Leave the pictures out and restate each entry below word for word.

--- --- ---

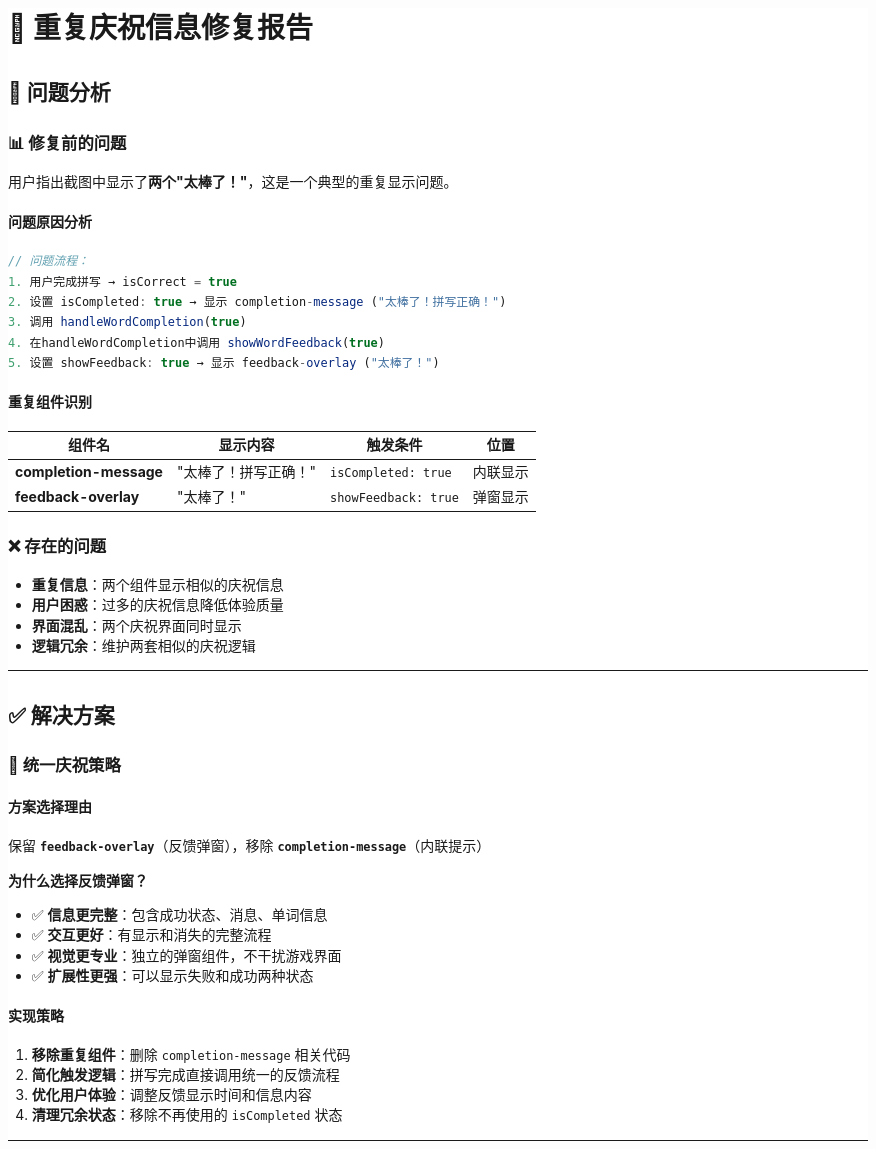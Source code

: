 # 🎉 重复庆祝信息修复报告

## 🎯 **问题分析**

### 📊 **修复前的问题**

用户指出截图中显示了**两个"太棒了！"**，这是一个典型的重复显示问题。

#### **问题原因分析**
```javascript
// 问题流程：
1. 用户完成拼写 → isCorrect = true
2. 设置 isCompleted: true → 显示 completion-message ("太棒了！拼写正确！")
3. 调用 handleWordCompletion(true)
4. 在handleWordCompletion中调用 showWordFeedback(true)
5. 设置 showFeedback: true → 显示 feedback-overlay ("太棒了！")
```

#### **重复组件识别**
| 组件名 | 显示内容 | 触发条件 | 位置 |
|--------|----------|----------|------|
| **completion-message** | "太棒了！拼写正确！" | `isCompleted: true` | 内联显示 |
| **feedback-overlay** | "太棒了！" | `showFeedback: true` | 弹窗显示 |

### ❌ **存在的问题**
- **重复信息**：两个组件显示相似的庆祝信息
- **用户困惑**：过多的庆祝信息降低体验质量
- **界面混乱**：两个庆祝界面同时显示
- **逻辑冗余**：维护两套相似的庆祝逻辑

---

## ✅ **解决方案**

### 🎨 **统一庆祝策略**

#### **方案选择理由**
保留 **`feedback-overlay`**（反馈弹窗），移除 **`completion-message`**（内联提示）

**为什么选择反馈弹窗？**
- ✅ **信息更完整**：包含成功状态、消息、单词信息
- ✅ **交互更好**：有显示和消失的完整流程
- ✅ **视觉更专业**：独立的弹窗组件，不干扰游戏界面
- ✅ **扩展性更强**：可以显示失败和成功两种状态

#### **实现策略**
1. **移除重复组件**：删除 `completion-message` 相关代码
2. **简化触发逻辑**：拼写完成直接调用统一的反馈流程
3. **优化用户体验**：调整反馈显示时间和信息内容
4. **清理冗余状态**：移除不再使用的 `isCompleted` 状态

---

--- --- ---

§ **Output**
Source code

: # 🎉 重复庆祝信息修复报告

## 🎯 **问题分析**

### 📊 **修复前的问题**

用户指出截图中显示了**两个"太棒了！"**，这是一个典型的重复显示问题。

#### **问题原因分析**
```javascript
// 问题流程：
1. 用户完成拼写 → isCorrect = true
2. 设置 isCompleted: true → 显示 completion-message ("太棒了！拼写正确！")
3. 调用 handleWordCompletion(true)
4. 在handleWordCompletion中调用 showWordFeedback(true)
5. 设置 showFeedback: true → 显示 feedback-overlay ("太棒了！")
```

#### **重复组件识别**
| 组件名 | 显示内容 | 触发条件 | 位置 |
|--------|----------|----------|------|
| **completion-message** | "太棒了！拼写正确！" | `isCompleted: true` | 内联显示 |
| **feedback-overlay** | "太棒了！" | `showFeedback: true` | 弹窗显示 |

### ❌ **存在的问题**
- **重复信息**：两个组件显示相似的庆祝信息
- **用户困惑**：过多的庆祝信息降低体验质量
- **界面混乱**：两个庆祝界面同时显示
- **逻辑冗余**：维护两套相似的庆祝逻辑

---

## ✅ **解决方案**

### 🎨 **统一庆祝策略**

#### **方案选择理由**
保留 **`feedback-overlay`**（反馈弹窗），移除 **`completion-message`**（内联提示）

**为什么选择反馈弹窗？**
- ✅ **信息更完整**：包含成功状态、消息、单词信息
- ✅ **交互更好**：有显示和消失的完整流程
- ✅ **视觉更专业**：独立的弹窗组件，不干扰游戏界面
- ✅ **扩展性更强**：可以显示失败和成功两种状态

#### **实现策略**
1. **移除重复组件**：删除 `completion-message` 相关代码
2. **简化触发逻辑**：拼写完成直接调用统一的反馈流程
3. **优化用户体验**：调整反馈显示时间和信息内容
4. **清理冗余状态**：移除不再使用的 `isCompleted` 状态

---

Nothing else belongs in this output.